James Lampert wrote:
Hmm. I don't recall ever hearing of a CHGPF command before. Yet our
V4R4 development box appears to have one.
Does it really allow one to restructure a PF without having to go
through the old turkey-trot of renaming it, compiling the new
version, and copying the records over? Are there any limitations,
compared with doing it the old-fashioned way?
And when did IBM slip it in without our noticing?
CHGPF is what it was since S/38, plus some more; to change attributes
of both the physical file itself [e.g. MAXMBRS()] and for the members
that exist or are added, their attributes acquired from the file [e.g.
It is the specific invocation CHGPF SRCFILE() which is /like/ an SQL
ALTER. The CHGPF SRCFILE() does the rename, create from source, data
copy, owner change, grant with reference, journal to the new file,
recreate logicals to refer to the new physical, LF owner change, LF
grant with reference, journal new access path, and then delete the old
files. The copy process allows transfer of some existing access paths
[index objects] from the old files to the new files versus rebuild which
is typically one of the longest portions of the manual process, and when
resource limitations require it, the copy is done in /chunks/ to remove
the requirement to have two full copies of data on the system.

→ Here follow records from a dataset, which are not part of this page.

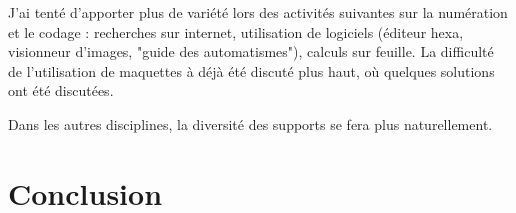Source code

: \documentclass[pdftex,a4paper,12pt]{article}
\begin{document}
	J'ai tenté d'apporter plus de variété lors des activités suivantes sur la numération et le codage : 
	recherches sur internet, utilisation de logiciels (éditeur hexa, visionneur d'images, "guide des automatismes"), calculs sur feuille.
	La difficulté de l'utilisation de maquettes à déjà été discuté plus haut, où quelques solutions ont été discutées.

	Dans les autres disciplines, la diversité des supports se fera plus naturellement.

	\section{Conclusion}
\end{document}
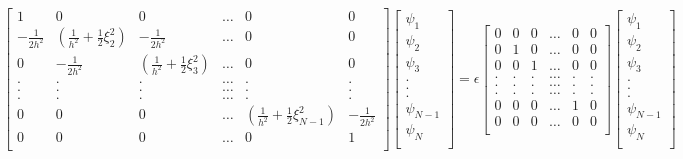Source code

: \[
\begin{bmatrix}
    1       & 0 & 0 & \dots & 0 & 0 \\
    -\frac{1}{2 h^2}       & (\frac{1}{h^2} + \frac{1}{2} \xi_2^2) & -\frac{1}{2 h^2} & \dots & 0 & 0 \\
    0 & -\frac{1}{2 h^2}       & (\frac{1}{h^2} + \frac{1}{2} \xi_3^2) & \dots & 0 & 0\\
    . & . & . & \dots & . & .\\
    . & . & . & \dots & . & .\\
    . & . & . & \dots & . & .\\
    0 & 0 & 0& \dots& (\frac{1}{h^2} + \frac{1}{2} \xi_{N-1}^2) & -\frac{1}{2 h^2} \\
    0       & 0 & 0 & \dots & 0 & 1 \\
\end{bmatrix}
\begin{bmatrix}
    \psi_1 \\ 
    \psi_2 \\ 
    \psi_3 \\ 
      .\\
      .\\
      .\\
      \psi_{N-1}\\
      \psi_{N}\\
\end{bmatrix}
=
\epsilon
\begin{bmatrix}
    0       & 0 & 0 & \dots & 0 & 0 \\
    0       & 1 & 0 & \dots & 0 & 0 \\
    0       & 0 & 1 & \dots & 0 & 0 \\
    .       & . & . & \dots & . & . \\
    .       & . & . & \dots & . & . \\
    .       & . & . & \dots & . & . \\
    0       & 0 & 0 & \dots & 1 & 0 \\
    0       & 0 & 0 & \dots & 0 & 0 \\
\end{bmatrix}
\begin{bmatrix}
    \psi_1 \\ 
    \psi_2 \\ 
    \psi_3 \\ 
      .\\
      .\\
      .\\
      \psi_{N-1}\\
      \psi_{N}\\
\end{bmatrix}
\]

The limitations are fewer than manual, but a review of the DSPDBR
RCDFMT(*ALL) of the PF should be done to know what LF will change, and
that the exception of that list from DSPDBR RCDFMT(*NONE) represents
those LF that will not change; the manual method results, will depend on
the DDS and/or methods used for creating the LF.
Re reference to V4: I would recommend to avoid ALTER on any releases
no longer supported, and especially to *never* alter to add a column to
a file that was created on V5R# and saved back to V4R#. Actually that
may not be the VRM boundary of concern; it is whatever release boundary,
for which database file record format conversions took place, since the
ALTER capability was added.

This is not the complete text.